Recently, the Commonwealth Court of Pennsylvania issued an interesting decision involving the appeal of a grievance arbitration decision filed by a Commonwealth Agency – the Pennsylvania Department of Corrections. The decision, Department of Corrections v. Pa. State Corrections Officers’ Association (pdf), offers unionized employers a reminder of the difficult hurdle that they face when appealing a grievance arbitration decision. But the decision also demonstrates that such appeals can be successful.
The decision resolved a conflict between the Department and the union that represents the Department’s corrections officers regarding how positions, or posts, would be filled at state correctional facilities. The union was seeking to have all (or nearly all) posts be designated as “bid posts.” A bid post is one where, upon vacancy, the position would be filled according to a seniority bidding procedure that, in effect, left the choice to the officers. The Department, on the other hand, was trying to limit the number of bid posts so as to retain its right to assign employees to posts at its discretion. Bid posts had been a point of contention between the parties for some time and had been the subject of many prior disputes. In the past, the individual correctional facilities were left to determine through negotiations with the local union which posts would be designated as bid posts at the particular institution. This approach lead to a great deal of inconsistency in the designation of bid posts across the Department.
The parties continued to struggle over the bid post designation, and eventually an arbitrator defined the criteria to be used to designate jobs as "bid post" positions. The arbitrator’s definition of bid post was incorporated into the parties’ 2008-2011 Collective Bargaining Agreement (“CBA”). The CBA also directed the parties to review all existing posts and mutually determine whether each post satisfied the arbitrator’s definition for a bid post. Not surprisingly, the parties could not agree on the application of the definition to the posts. In fact, the parties were unable to reach agreement on a single post designation. To break the logjam, the parties again turned to an arbitrator, who was asked to review every post in every correctional facility to determine whether it was a bid post.
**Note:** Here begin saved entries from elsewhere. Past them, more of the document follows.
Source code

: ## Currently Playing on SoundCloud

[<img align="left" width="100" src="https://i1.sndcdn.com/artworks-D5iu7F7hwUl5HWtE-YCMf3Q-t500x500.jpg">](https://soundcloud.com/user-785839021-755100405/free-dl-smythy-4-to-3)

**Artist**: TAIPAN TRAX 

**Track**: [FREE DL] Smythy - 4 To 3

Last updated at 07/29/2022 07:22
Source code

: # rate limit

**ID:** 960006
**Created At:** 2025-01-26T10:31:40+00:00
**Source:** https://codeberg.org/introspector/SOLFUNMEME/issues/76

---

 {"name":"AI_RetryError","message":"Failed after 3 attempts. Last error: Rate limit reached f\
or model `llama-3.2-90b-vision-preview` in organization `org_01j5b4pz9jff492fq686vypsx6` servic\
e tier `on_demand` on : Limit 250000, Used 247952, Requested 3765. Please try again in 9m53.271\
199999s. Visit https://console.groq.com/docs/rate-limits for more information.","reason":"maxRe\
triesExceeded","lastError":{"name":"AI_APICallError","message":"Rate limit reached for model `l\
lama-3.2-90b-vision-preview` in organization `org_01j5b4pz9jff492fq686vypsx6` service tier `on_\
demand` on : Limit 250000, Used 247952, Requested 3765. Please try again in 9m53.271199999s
This second arbitrator reviewed every post and, applying the original arbitrator’s definition, determined which posts would be bid by seniority. Interestingly, the arbitrator ordered that any post that previously had been designated as a bid post at the local level, whether it met the new definition or not, was also to remain a bid post. As this approach significantly increased the number of bid posts, the Department appealed this portion of the arbitrator’s decision to the Commonwealth Court. On appeal, the Department argued that the arbitrator, by grandfathering the bid post designation for certain posts regardless of whether they met the new definition, contradicted the language of the CBA.
Those with experience in grievance arbitration know that attempting to overturn an arbitrator’s decision can seem nearly impossible.
In fact, the Commonwealth Court noted in this case that courts owe great deference to arbitrator’s decisions. Courts apply what is known as the "essence test" to review arbitration decisions on appeal. Under the essence test, an arbitration decision will be upheld so long as it is rationally derived from the language of the agreement. Only where the decision completely lacks foundation in, or fails to logically flow from, the collective bargaining agreement will it be overturned. In applying the essence test, a court does not consider whether the arbitrator’s decision is factually or legally correct. Even where the court disagrees with the arbitrator’s interpretation or believes that the award is legally incorrect, the interpretation will be upheld as long as it is rationally derived from the language of the agreement.
Only if the decision is wholly illogical and altogether inconsistent with the language of a collective bargaining agreement will it be subject to reversal on appeal under the essence test. To be sure, this is a rather high hurdle to get over in most cases.
The Commonwealth Court concluded that, in this case, the arbitrator’s decision, specifically the grandfathered bid post designations, was illogical. The Court found that not only was this portion of the award contrary to the language of the agreement, it was also contrary to the arbitrator’s own conclusion! The arbitrator himself noted that some of the grandfathered bid post designations were inconsistent with the criteria set forth in the CBA, but nonetheless retained the bid post designation.
The Court concluded that the arbitrator acted with complete disregard for the CBA’s language when he reasoned that posts that did not meet the new bid post definition should nonetheless be designated as such. This portion of the arbitrator’s decision failed the essence test to the extent it was illogical and could not be reconciled with the language of the CBA.
Many labor practitioners have probably received arbitration decisions that have left them scratching their heads. This decision, while again highlighting the difficulty of successfully appealing an arbitration decision, provides a glimmer of hope. If a decision is completely irrational, illogical and contradictory, it can be successfully overturned.